Dalam perikop  1 Samuel 8-10 mengindikasikan adanya  dua sumber  yang menceritakan    tentang naiknya   Raja Saul sebagai Raja. Sumber  yang pertama   adalah pihak yang oposisi yang menampilkan   kontradiksi terhadap pengangkatan Saul sebagai raja, namun menampilkan figur   Samuel sebagai  tokoh yang memiliki peranan penting dan  Allah menolak peralihan  umat kedalam sistim kerajaan. Sedangkan  sumber  yang kedua adalah pihak yang pro terhadap sistim kerajaan yang baru dan    menampilkan  Saul  sebagai profil yang menarik dalam artian Saul dianggap sebagai tokoh kharismatis  yang menjanjikan harapan  dan pahlawan dalam  peperangan.[4]

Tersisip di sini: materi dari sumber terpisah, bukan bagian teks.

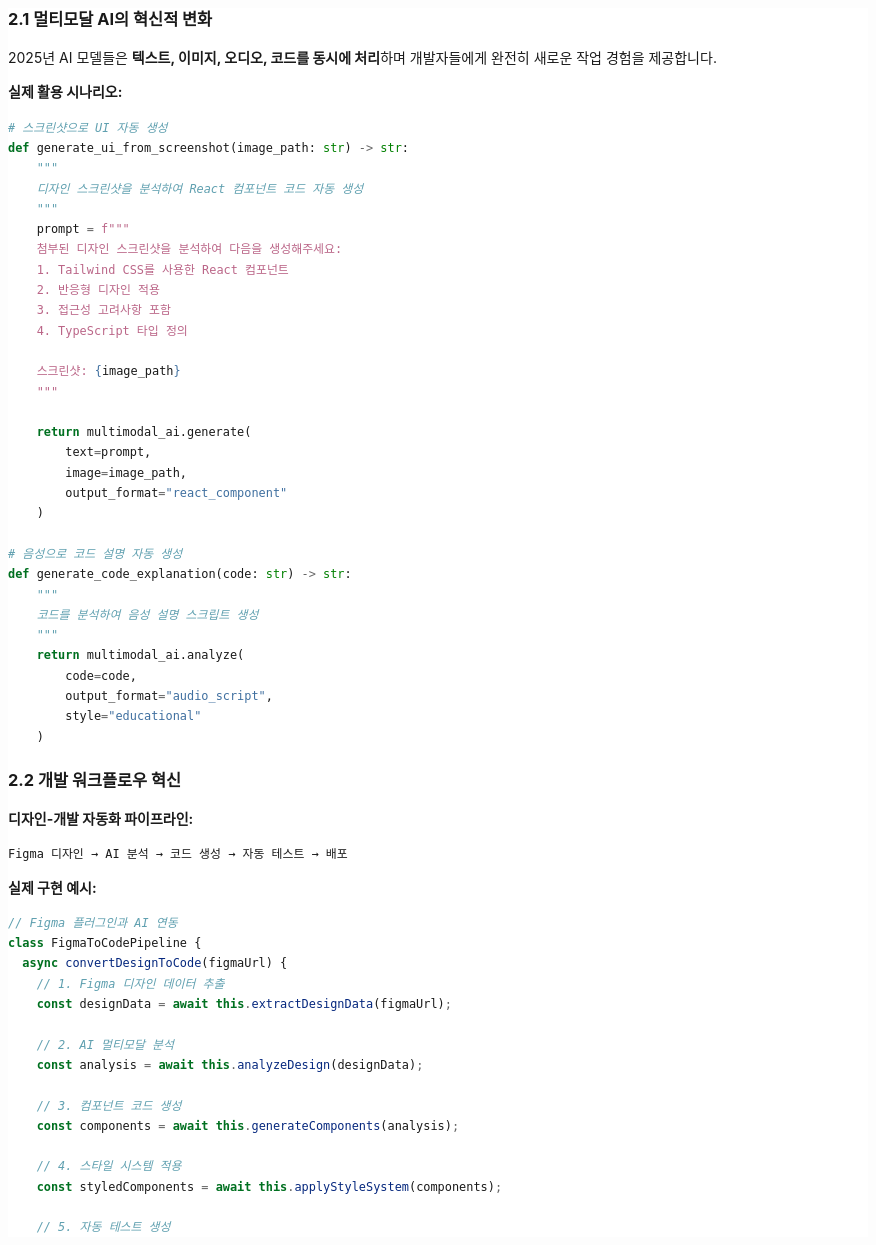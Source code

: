### 2.1 멀티모달 AI의 혁신적 변화

2025년 AI 모델들은 **텍스트, 이미지, 오디오, 코드를 동시에 처리**하며 개발자들에게 완전히 새로운 작업 경험을 제공합니다.

**실제 활용 시나리오:**

```python
# 스크린샷으로 UI 자동 생성
def generate_ui_from_screenshot(image_path: str) -> str:
    """
    디자인 스크린샷을 분석하여 React 컴포넌트 코드 자동 생성
    """
    prompt = f"""
    첨부된 디자인 스크린샷을 분석하여 다음을 생성해주세요:
    1. Tailwind CSS를 사용한 React 컴포넌트
    2. 반응형 디자인 적용
    3. 접근성 고려사항 포함
    4. TypeScript 타입 정의
    
    스크린샷: {image_path}
    """
    
    return multimodal_ai.generate(
        text=prompt,
        image=image_path,
        output_format="react_component"
    )

# 음성으로 코드 설명 자동 생성
def generate_code_explanation(code: str) -> str:
    """
    코드를 분석하여 음성 설명 스크립트 생성
    """
    return multimodal_ai.analyze(
        code=code,
        output_format="audio_script",
        style="educational"
    )
```

### 2.2 개발 워크플로우 혁신

**디자인-개발 자동화 파이프라인:**

```mermaid
Figma 디자인 → AI 분석 → 코드 생성 → 자동 테스트 → 배포
```

**실제 구현 예시:**

```javascript
// Figma 플러그인과 AI 연동
class FigmaToCodePipeline {
  async convertDesignToCode(figmaUrl) {
    // 1. Figma 디자인 데이터 추출
    const designData = await this.extractDesignData(figmaUrl);
    
    // 2. AI 멀티모달 분석
    const analysis = await this.analyzeDesign(designData);
    
    // 3. 컴포넌트 코드 생성
    const components = await this.generateComponents(analysis);
    
    // 4. 스타일 시스템 적용
    const styledComponents = await this.applyStyleSystem(components);
    
    // 5. 자동 테스트 생성
```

3. PENULIS DAN   TAHUN PENULISAN
Ada pendapat yang mengatakan bahwa Kitab Samuel berasal dari Samuel karena Samuellah yang menjadi figur yang sentral. Penyusunan bahan-bahan kitab Samuel diambil dari berbagai bahan tradisi lokal yang sudah dikenal masyarakat  serta tersimpan di berbagai tempat. Salah satu bahan itu adalah dari kelompok Silo yang isinya tentang nasib tabut perjanjian adan pemberontakan Absalom. [5]   namun kesimpulan yang mengatakan bahwa Samuel sebagai penulis, hal ini nampaknya tidak mungkin karena  sebagaian isi kitab samuel berisikan tentang cerita kematian Samuel yang dicatat dalam 2  Sam 25:1. hal berarati Samuel bukalah penulis utama kitab Samuel.[6]
Namun para ahli lebih setuju bahwa kitab Samuel merupakan hasil karya “kaum Deutronomium” yang menyusun Kitab Samuel  kira-kira  tahun 560 sM. Kesimpulan ini didasari isi kitab samuel merujuk pada  teologi  ajaran Kitab Deutronomiun (bnd  Ulangan).[7] Para  penyunting Deutronomis  menghasilkan karya yang besar yang disebut   buku sejarah Deutronomis yang meliputi  Kitab Ulangan sampai 2 Raja.
Penyusunan Kitab Samuel tersusun dalam proses dan tahapan dalam proses pengumpulannya. yakni:[8]
1.        Peran utama kaum Deutronomitis. Kitab Samuel merupakan hasil karya  Deutromomistik  adalam artian kelompok  Deutronomistik memberikan kontribusi dalam penyusunan kitab Samuel.
2.        Proses  pengembangan  kemudian dengan melakukan   penyisipan bagian-bagian yang puitis dari latar belakang  kultus   yang asli
Penulisan  kitab  Samuel   bukanlah merupakan  laporan historis yang langsung dilihat oleh penulis , melainkan hasil dari pergumulan dan penafsiran kembali sejarah perjalanan umat dibawah pemeliharaan Allah [9] Menurut kesimpulan para ahli penulisan   Kitab Samuel    berlangsung  pada masa  pembungan ( sekitar  tahun  550 sM). Proses   penulisan,  penyususnan   dan penyaduran  Kitab Samuel berlangsung kira-kira    400 tahun.[10]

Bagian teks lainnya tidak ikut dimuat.